Unter diesem Vorbehalt versuchen wir dennoch, die aus unserer Sicht unverzichtbaren Elemente in der gebotenen Kürze zu benennen.
Notwendige Maßnahmen
Es liegt auf der Hand, dass das makroökonomische Gleichgewicht, die Kontrolle der Inflation und die Reduzierung des Haushaltsdefizits von grundlegender Bedeutung sind; es ist äußerst schwierig, eine Reform unter den gegenwärtigen Turbulenzen erfolgreich durchzuführen. Ebenso wichtig ist es, den Devisenmarkt unter Kontrolle zu bringen.
Darüber hinaus muss das Problem der Auslandsverschuldung des Landes aktiver angegangen werden, die zunehmend Druck ausübt und sowohl Handel als auch Investitionen erschwert. Verschiedene Ökonomen haben vorgeschlagen – und wir stimmen ihnen zu –, bestimmte Varianten eines Schuldentauschs gegen ausgewählte Vermögenswerte zu prüfen. Diese Entscheidung muss sorgfältig analysiert werden, aber angesichts des Ausmaßes des Problems gibt es kaum andere Optionen. Kuba sieht sich aus diesem Grund mit verschiedenen Klagen konfrontiert.
All dies steht in direktem Zusammenhang mit den beiden Kernbereichen der Reform, die wir als ihr Herzstück betrachten: zum einen die tiefgreifende Transformation des Agrarsektors, zum anderen die Reform der staatlichen Unternehmen als zentrales Element des unternehmerischen Systems des Landes.
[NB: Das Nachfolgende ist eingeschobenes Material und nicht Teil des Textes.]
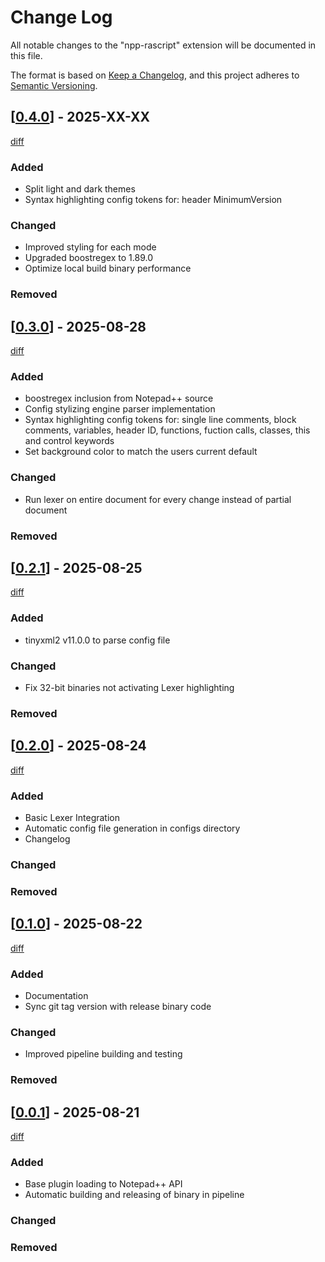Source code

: # Change Log

All notable changes to the "npp-rascript" extension will be documented in this file.

The format is based on [Keep a Changelog](https://keepachangelog.com/en/1.1.0/),
and this project adheres to [Semantic Versioning](https://semver.org/spec/v2.0.0.html).

## [[0.4.0](https://github.com/joshraphael/npp-rascript/releases/tag/v0.4.0)] - 2025-XX-XX

[diff](https://github.com/joshraphael/npp-rascript/compare/v0.3.0...v0.4.0)

### Added

- Split light and dark themes
- Syntax highlighting config tokens for: header MinimumVersion

### Changed

- Improved styling for each mode
- Upgraded boostregex to 1.89.0
- Optimize local build binary performance

### Removed

## [[0.3.0](https://github.com/joshraphael/npp-rascript/releases/tag/v0.3.0)] - 2025-08-28

[diff](https://github.com/joshraphael/npp-rascript/compare/v0.2.1...v0.3.0)

### Added

- boostregex inclusion from Notepad++ source
- Config stylizing engine parser implementation
- Syntax highlighting config tokens for: single line comments, block comments, variables, header ID, functions, fuction calls, classes, this and control keywords
- Set background color to match the users current default 

### Changed

- Run lexer on entire document for every change instead of partial document

### Removed

## [[0.2.1](https://github.com/joshraphael/npp-rascript/releases/tag/v0.2.1)] - 2025-08-25

[diff](https://github.com/joshraphael/npp-rascript/compare/v0.2.0...v0.2.1)

### Added

- tinyxml2 v11.0.0 to parse config file

### Changed

- Fix 32-bit binaries not activating Lexer highlighting

### Removed

## [[0.2.0](https://github.com/joshraphael/npp-rascript/releases/tag/v0.2.0)] - 2025-08-24

[diff](https://github.com/joshraphael/npp-rascript/compare/v0.1.0...v0.2.0)

### Added

- Basic Lexer Integration
- Automatic config file generation in configs directory
- Changelog

### Changed

### Removed

## [[0.1.0](https://github.com/joshraphael/npp-rascript/releases/tag/v0.1.0)] - 2025-08-22

[diff](https://github.com/joshraphael/npp-rascript/compare/v0.0.1...v0.1.0)

### Added

- Documentation
- Sync git tag version with release binary code

### Changed

- Improved pipeline building and testing

### Removed

## [[0.0.1](https://github.com/joshraphael/npp-rascript/releases/tag/v0.0.1)] - 2025-08-21

[diff](https://github.com/joshraphael/npp-rascript/compare/4002a3053441a78435f6a6429a292a1e65da20c3...v0.0.1)

### Added

- Base plugin loading to Notepad++ API
- Automatic building and releasing of binary in pipeline

### Changed

### Removed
Die landwirtschaftliche Produktion unterliegt heute veralteten Produktions- und Vermarktungsformen, die dringend reformiert werden müssen: von der Größe der privaten Produktionseinheiten – die den Großteil der Nahrungsmittel im Land erzeugen – bis hin zur Funktionsweise des sogenannten „Acopio“-Systems und des Vermarktungsmechanismus.
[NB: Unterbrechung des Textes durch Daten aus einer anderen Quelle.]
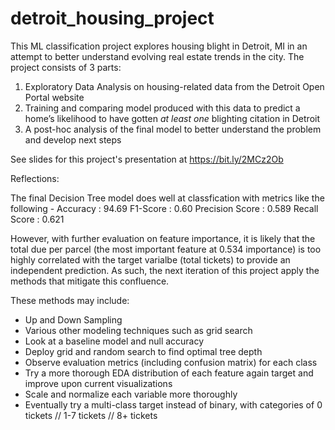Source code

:# detroit_housing_project

This ML classification project explores housing blight in Detroit, MI in an attempt to better understand evolving real estate trends in the city. The project consists of 3 parts:

1. Exploratory Data Analysis on housing-related data from the Detroit Open Portal website
2. Training and comparing model produced with this data to predict a home’s likelihood to have gotten *at least one* blighting citation in Detroit
3. A post-hoc analysis of the final model to better understand the problem and develop next steps



See slides for this project's presentation at https://bit.ly/2MCz2Ob


Reflections:

The final Decision Tree model does well at classfication with metrics like the following -
Accuracy : 94.69
F1-Score : 0.60
Precision Score : 0.589
Recall Score : 0.621

However, with further evaluation on feature importance, it is likely that the total due per parcel (the most important feature at 0.534 importance) is too highly correlated with the target varialbe (total tickets) to provide an independent prediction. As such, the next iteration of this project apply the methods that mitigate this confluence.

These methods may include:

- Up and Down Sampling
- Various other modeling techniques such as grid search
- Look at a baseline model and null accuracy
- Deploy grid and random search to find optimal tree depth
- Observe evaluation metrics (including confusion matrix) for each class
- Try a more thorough EDA distribution of each feature again target and improve upon current visualizations
- Scale and normalize each variable more thoroughly
- Eventually try a multi-class target instead of binary, with categories of 0 tickets // 1-7 tickets // 8+ tickets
In der Landwirtschaft gibt es strukturelle Probleme, falsche oder fehlende Anreize und extrem niedrige Investitionen, die die Schaffung selbst minimaler Voraussetzungen für eine höhere Produktion verhindern: Wasser, Maschinen, Treibstoff, Dünger, Herbizide etc. Trotz des dramatischen Devisenmangels, der unter anderem durch die US-Blockade verschärft wurde, sind die nationalen Investitionen nach wie vor stark auf andere Sektoren wie den Tourismus konzentriert, was angesichts der anhaltenden Krise in der Nahrungsmittelproduktion zweifellos unangemessen ist. Wir haben immer betont, dass die Nahrungsmittelproduktion auch eine Frage der nationalen Sicherheit ist, was angesichts der Aussicht auf eine neue US-Regierung, die aller Wahrscheinlichkeit nach die Feindseligkeit und Aggression gegen das Land verstärken wird, noch an Bedeutung gewinnt.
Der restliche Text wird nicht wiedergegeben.